School of Applied and Engineering Physics, Cornell University, Ithaca, NY 14853, USA.
Proc Natl Acad Sci U S A. 2012 Jan 17;109(3):799-804. doi: 10.1073/pnas.1119057109. Epub 2011 Dec 27.
Dynamic RNA molecules carry out essential processes in the cell including translation and splicing. Base-pair interactions stabilize RNA into relatively rigid structures, while flexible non-base-paired regions allow RNA to undergo conformational changes required for function. To advance our understanding of RNA folding and dynamics it is critical to know the flexibility of these un-base-paired regions and how it depends on counterions. Yet, information about nucleic acid polymer properties is mainly derived from studies of ssDNA. Here we measure the persistence lengths (l(p)) of ssRNA. We observe valence and ionic strength-dependent differences in l(p) in a direct comparison between 40-mers of deoxythymidylate (dT(40)) and uridylate (rU(40)) measured using the powerful combination of SAXS and smFRET. We also show that nucleic acid flexibility is influenced by local environment (an adjoining double helix). Our results illustrate the complex interplay between conformation and ion environment that modulates nucleic acid function in vivo.

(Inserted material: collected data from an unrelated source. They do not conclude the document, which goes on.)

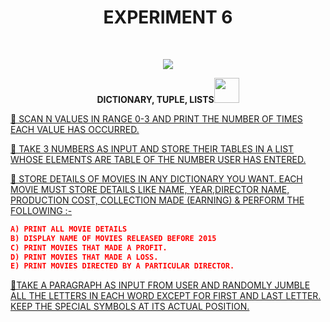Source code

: <h1 align="center">EXPERIMENT 6</h1>
<!-- PROJECT LOGO -->
<br />
<p align="center">
  <a href="https://github.com/DHANOLA/CLASS-NOTIX/edit/root/SEMESTER%201/PYTHON%20PROGRAMMING%20LAB/EXPERIMENT%206">
    <img src="https://media.giphy.com/media/efC0bBIS3G2FmgnJGU/giphy.gif" >
  </a>

  

  <p align="center">
  <b>DICTIONARY, TUPLE, LISTS<img src="https://media.giphy.com/media/ducsQFMyHcdiTeIcuD/giphy.gif" width="40" height="40" /></b>
    <br />
   
  </p>
</p>



   <a href="https://github.com/DHANOLA/CLASS-NOTIX/blob/root/SEMESTER%201/PYTHON%20PROGRAMMING%20LAB/EXPERIMENT%206/QUESTION%201.py" style="color: ">💠 SCAN N VALUES IN RANGE 0-3 AND PRINT THE NUMBER OF TIMES EACH VALUE HAS OCCURRED. </a><br />
  

<a href="https://github.com/DHANOLA/CLASS-NOTIX/blob/root/SEMESTER%201/PYTHON%20PROGRAMMING%20LAB/EXPERIMENT%206/QUESTION%202.py" style="color: ">💠 TAKE 3 NUMBERS AS INPUT AND STORE THEIR TABLES IN A LIST WHOSE ELEMENTS ARE TABLE OF THE NUMBER USER HAS ENTERED. </a><br /> 

<a href="https://github.com/DHANOLA/CLASS-NOTIX/blob/root/SEMESTER%201/PYTHON%20PROGRAMMING%20LAB/EXPERIMENT%206/QUESTION%203.py" style="color: ">💠 STORE DETAILS OF MOVIES IN ANY DICTIONARY YOU WANT. EACH MOVIE MUST STORE DETAILS LIKE NAME, YEAR,DIRECTOR NAME, PRODUCTION COST, COLLECTION MADE (EARNING) & PERFORM THE FOLLOWING :-</a><br />

 ```json
 A) PRINT ALL MOVIE DETAILS
B) DISPLAY NAME OF MOVIES RELEASED BEFORE 2015
C) PRINT MOVIES THAT MADE A PROFIT.
D) PRINT MOVIES THAT MADE A LOSS.
E) PRINT MOVIES DIRECTED BY A PARTICULAR DIRECTOR.
```
 
 
 <a href="https://github.com/DHANOLA/CLASS-NOTIX/blob/root/SEMESTER%201/PYTHON%20PROGRAMMING%20LAB/EXPERIMENT%206/QUESTION%202.py" style="color: ">💠TAKE A PARAGRAPH AS INPUT FROM USER AND RANDOMLY JUMBLE ALL THE LETTERS IN EACH WORD EXCEPT FOR FIRST AND LAST LETTER. KEEP THE SPECIAL SYMBOLS AT ITS ACTUAL POSITION.</a><br />




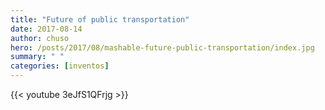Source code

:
 ```yaml
---
title: "Future of public transportation"
date: 2017-08-14
author: chuso
hero: /posts/2017/08/mashable-future-public-transportation/index.jpg
summary: " "
categories: [inventos]
---
```


{{< youtube 3eJfS1QFrjg >}}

动态 RNA 分子在细胞中执行包括翻译和剪接在内的基本过程。碱基对相互作用将 RNA 稳定成相对刚性的结构,而灵活的非碱基配对区域允许 RNA 发生构象变化以实现其功能。为了深入了解 RNA 的折叠和动态特性,了解这些非碱基配对区域的柔韧性以及其如何依赖于抗衡离子是至关重要的。然而,关于核酸聚合物性质的信息主要来自于对 ssDNA 的研究。在这里,我们测量了 ssRNA 的持续长度(l(p))。我们通过使用 SAXS 和 smFRET 的强大组合,直接比较脱氧胸苷(dT(40))和尿苷(rU(40))的 40 个核苷酸,观察到 l(p) 与价数和离子强度有关的差异。我们还表明,核酸的柔韧性受到局部环境(相邻的双链)的影响。我们的结果说明了构象和离子环境之间复杂的相互作用,这种相互作用调节了体内核酸的功能。